Several strengths and limitations of our study are worth describing. We used rare data from a particularly vulnerable population (homeless individuals) which is usually difficult to reach. Moreover, interviews were conducted during the COVID-19 pandemic. The response rate in the Hamburg survey of homeless individuals was very high (98%). To the best of our knowledge, this is the first study assessing the prevalence and investigating the determinants of fear of COVID-19 among homeless individuals during the COVID-19 pandemic. Moreover, another strength of this study is that other COVID-19-related questions were included (perceived risk of contracting COVID-19; consequences of COVID-19 diagnosis for own life; perceived modifiability of getting infected with SARS-CoV-2) in our analysis.

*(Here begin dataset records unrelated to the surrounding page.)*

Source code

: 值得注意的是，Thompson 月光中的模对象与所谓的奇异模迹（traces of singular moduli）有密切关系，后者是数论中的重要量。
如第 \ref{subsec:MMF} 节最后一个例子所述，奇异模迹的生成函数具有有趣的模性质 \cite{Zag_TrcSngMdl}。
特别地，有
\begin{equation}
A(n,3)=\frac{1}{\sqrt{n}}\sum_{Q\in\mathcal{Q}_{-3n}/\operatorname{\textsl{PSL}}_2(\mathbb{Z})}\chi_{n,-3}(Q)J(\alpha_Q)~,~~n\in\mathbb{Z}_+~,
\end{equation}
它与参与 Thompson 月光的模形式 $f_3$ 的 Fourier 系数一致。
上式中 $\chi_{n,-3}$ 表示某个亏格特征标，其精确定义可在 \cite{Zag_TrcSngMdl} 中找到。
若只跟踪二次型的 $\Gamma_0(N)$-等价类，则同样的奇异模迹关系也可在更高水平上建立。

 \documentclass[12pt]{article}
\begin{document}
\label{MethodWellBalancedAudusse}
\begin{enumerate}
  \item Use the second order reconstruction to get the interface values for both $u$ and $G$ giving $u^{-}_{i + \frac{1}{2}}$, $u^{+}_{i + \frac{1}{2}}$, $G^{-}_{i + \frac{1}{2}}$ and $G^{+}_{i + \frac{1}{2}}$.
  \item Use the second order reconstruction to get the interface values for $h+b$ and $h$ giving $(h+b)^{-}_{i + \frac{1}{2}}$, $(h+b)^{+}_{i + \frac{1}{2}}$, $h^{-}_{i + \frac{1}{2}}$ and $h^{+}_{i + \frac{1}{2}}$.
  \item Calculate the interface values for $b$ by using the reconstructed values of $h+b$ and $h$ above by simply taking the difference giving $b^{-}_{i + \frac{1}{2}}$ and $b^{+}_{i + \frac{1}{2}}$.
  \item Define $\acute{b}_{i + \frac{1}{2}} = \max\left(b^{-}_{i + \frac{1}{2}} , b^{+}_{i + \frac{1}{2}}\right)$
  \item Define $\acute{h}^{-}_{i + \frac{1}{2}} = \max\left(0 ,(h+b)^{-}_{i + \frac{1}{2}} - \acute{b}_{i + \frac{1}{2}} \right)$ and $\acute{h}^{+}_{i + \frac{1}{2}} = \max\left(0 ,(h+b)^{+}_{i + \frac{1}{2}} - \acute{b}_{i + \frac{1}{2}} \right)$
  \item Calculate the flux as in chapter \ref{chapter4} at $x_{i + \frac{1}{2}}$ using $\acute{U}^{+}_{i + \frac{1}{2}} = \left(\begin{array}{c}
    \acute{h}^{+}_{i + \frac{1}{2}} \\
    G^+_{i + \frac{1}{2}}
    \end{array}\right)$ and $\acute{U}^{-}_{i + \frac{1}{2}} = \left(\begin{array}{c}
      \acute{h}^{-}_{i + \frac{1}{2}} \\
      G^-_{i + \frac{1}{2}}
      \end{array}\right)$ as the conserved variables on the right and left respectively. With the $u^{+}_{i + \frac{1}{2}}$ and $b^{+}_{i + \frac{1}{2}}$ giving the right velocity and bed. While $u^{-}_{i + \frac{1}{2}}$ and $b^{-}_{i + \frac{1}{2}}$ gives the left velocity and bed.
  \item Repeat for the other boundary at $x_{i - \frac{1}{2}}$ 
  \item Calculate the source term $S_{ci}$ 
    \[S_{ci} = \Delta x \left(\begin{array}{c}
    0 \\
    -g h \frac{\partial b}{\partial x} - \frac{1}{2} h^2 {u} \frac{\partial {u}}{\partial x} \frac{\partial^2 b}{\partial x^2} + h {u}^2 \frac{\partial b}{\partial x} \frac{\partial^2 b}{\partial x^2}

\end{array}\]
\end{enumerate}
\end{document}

Similar single-item measures were used to measure fear of COVID-19 in previous research12 and also in assessing fear of other illnesses such as dementia in other large cohort studies.18,36,37 Furthermore, we used such a tool due to the vulnerability of this specific group, which generally requires the use of ultrashort tools to avoid misunderstandings and item non-response.2 Moreover, our outcome measure showed a high face validity. Nevertheless, it should be noted that initially validated COVID-19 scales have been developed in the year 2020 such as the tool conducted by Ahorsu et al38. Moreover, since some missing data were present in the Hamburg survey of homeless individuals, we checked the robustness of our results by using ordered probit models and linear regression models with full information maximum likelihood (FIML) for dealing with missing data.24,25 The additional models produced nearly identical results. Furthermore, it should be emphasized that this is a cross-sectional study with its inherent limitations regarding causality.
Conclusion
Given the poor hygienic conditions and their increased vulnerability, data surprisingly suggest a quite low fear of COVID-19 among homeless individuals. Efforts may be beneficial which contribute to thinking rationally about COVID-19 among homeless people, since low levels of fear of COVID-19 may contribute to careless behavior and can lead to super-spreading events.
Funding Statement
The study was made financially possible by uncommitted private donations to the University Medical Centre Hamburg-Eppendorf. The funders had no role in study design, data collection and analysis, decision to publish, or preparation of the manuscript.
Abbreviations
BAGW, Federal Association for Assistance to Homeless People; CASMIN, Comparative Analysis of Social Mobility in Industrial Nations; CDT, carbohydrate-deficient transferrin; COVID-19, coronavirus disease 2019; FIML, full information maximum likelihood; HIV, human immunodeficiency virus; Ref, reference category; R2, coefficient of determination; SARS-CoV-2, severe acute respiratory syndrome coronavirus type 2; SD, standard deviation.
Data Sharing Statement
The datasets analysed during the current study are not publicly available due to ethical restrictions involving patient data but are available from the corresponding author on reasonable request.
Ethics Approval and Informed Consent
Prior to investigation, all individuals gave their written informed consent. The study was conducted in accordance with the Declaration of Helsinki, and the ethical statement was obtained from the medical council of Hamburg (application number: PV7333).
Consent for Publication
Not applicable.
Author Contributions
All authors made a significant contribution to the work reported, whether that is in the conception, study design, execution, acquisition of data, analysis and interpretation, or in all these areas; took part in drafting, revising or critically reviewing the article; gave final approval of the version to be published; have agreed on the journal to which the article has been submitted; and agree to be accountable for all aspects of the work.
Disclosure
The authors report no conflicts of interest in this work.